Monk Shi Kai-hung, former secretary general of the Taiwan Chinese Buddhist Youth Association, has been expelled from his position at Tungshan Temple after it was revealed that he had abused illicit drugs and carried out homosexual relationships with male believers and other monks, violating the precepts of Buddhist religion.
Taiwanese magazine Mirror Media published a set of articles exposing Shi Kai-hung, who lived in Tungshan Temple in Miaoli County. On Sept. 30, following the scandal, he moved to the nearby Chungfo Temple.
Shi Kai-hung, 29, was the eighth secretary general of the Taiwan Chinese Buddhist Youth Association and its ninth standing director. He is the senior disciple of Shi Ching-yau, current Chairman of the Taiwan Chinese Buddhist Association.
By Chinese Buddhist tradition, all monks take on a Buddhist name containing the surname “Shi,” the initial character in the Chinese translation of the Buddha’s name, Shakyamuni.
In September, a 21-year-old monk called Shi Shan-chih said that he had been the boyfriend of Kai-hung for more than a year, when both of them lived in Tungshan temple. Earlier this year, however, Kai-hung made friends with a male believer surnamed Cheng. At first, Cheng and Shan-chih weren’t familiar, but this changed after a car accident that occured this summer, Mirror Media reported.
The accident wasn’t serious, but Kai-hung pushed all the responsibility to Shan-Chih, who didn’t even have a driver’s license, but was reportedly driving the evhcile with Kai-hung in the passenger seat. Cheng thought Shan-Chih had been wronged and befriended him. The two downloaded hundreds of videos from Kai-Hung’s cloud storage showing his drug-fuelled sexual activities. The videos amounted to over 200 gigabytes of data.
After they gave three of the videos to the management team of Tungshan, Cheng was beaten by six strangers and forced to write a clarification saying that: “What I did to Kai-hung damaged his reputation and caused a misunderstanding about him at Tungshan Temple. I have deep regret for what I did, and I beg forgiveness!!”
However, because a naked man shown in the videos was undeniably Kai-hung, the temple expelled him on Sept. 20. Kai-hung’s mentor Ching-yau tried to protect him, but the Tungshan temple management upheld its decision and said Kai-hung had failed to conduct himself like a monk, and that he had broken Buddhist precepts.

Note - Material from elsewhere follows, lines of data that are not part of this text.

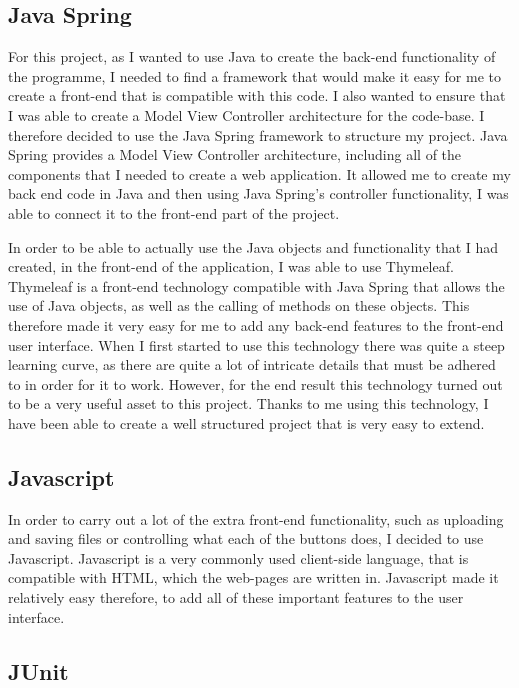 \subsection{Java Spring \label{JavaSpring}}

For this project, as I wanted to use Java to create the back-end functionality of the programme, I needed to find a framework that would make it easy for me to create a front-end that is compatible with this code. I also wanted to ensure that I was able to create a Model View Controller architecture for the code-base. I therefore decided to use the Java Spring framework to structure my project. Java Spring provides a Model View Controller architecture, including all of the components that I needed to create a web application. It allowed me to create my back end code in Java and then using Java Spring's controller functionality, I was able to connect it to the front-end part of the project. 

In order to be able to actually use the Java objects and functionality that I had created, in the front-end of the application, I was able to use Thymeleaf. Thymeleaf is a front-end technology compatible with Java Spring that allows the use of Java objects, as well as the calling of methods on these objects. This therefore made it very easy for me to add any back-end features to the front-end user interface. When I first started to use this technology there was quite a steep learning curve, as there are quite a lot of intricate details that must be adhered to in order for it to work. However, for the end result this technology turned out to be a very useful asset to this project. Thanks to me using this technology, I have been able to create a well structured project that is very easy to extend.


\subsection{Javascript}

In order to carry out a lot of the extra front-end functionality, such as uploading and saving files or controlling what each of the buttons does, I decided to use Javascript. Javascript is a very commonly used client-side language, that is compatible with HTML, which the web-pages are written in. Javascript made it relatively easy therefore, to add all of these important features to the user interface. 

\subsection{JUnit\label{JUnit}}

Buddhism is one of the main religions in China. Since Buddhism was introduced to China around 200 B.C., Buddhists have being lived in monasteries and followed the precepts, which include prohibitions of immoral behavior such as killing, stealing, drinking, or sexual relations.
In recent years however, a growing number of scandals has shaken the Buddhist establishment in China.
Shi Xuecheng, former president of China Buddhist Association and abbot of Beijing’s Longquan Monastery, was embroiled in a scandal this August when two of his female disciples, senior nuns Shi Xianjia and Shi Xianqi,posted a 95-page article saying that Xuecheng had acted under the cover of Buddhist teachings to sexually abuse multiple female disciples and embezzle hundreds of millions of yuan over the years.
While reports and other online material about Xuecheng’s scandal were soon deleted by censors, the Chinese communist authorities were forced to act on the nuns’ accusations. Following investigation, Shi Xuecheng resigned from all his positions on Aug. 15.
Shi Yongxin, abbot of the storied Shaolin Monastery and vice president of the Communist Party-controlled China Buddhist Association, was revealed to have fathered two illegitimate children with different women. He also carried out illicit relationships with several nuns and believers, embezzled money, and committed other offenses.
After the scandal, provincial authorities in Henan, where Shaolin is located, the China Buddhist Association worked very hard to protect him, so he has kept his positions.
In addition to the leaders of the China Buddhist Association, many ordinary monks have violated the precepts as Buddhism becomes increasingly ritualized and commercialized. Many photos circulating on Chinese websites show monks walking on the streets, arm in arm with beautiful women.
Many Buddhist recruitment notices are seeking men to become monks, and advertise salaries of up to 80,000 yuan ($11,500) a month. The notices say that men who become monks are not allowed to smoke, drink, or have sexual relations while at work in temples or offices, but are free to do as they desire after working hours are over.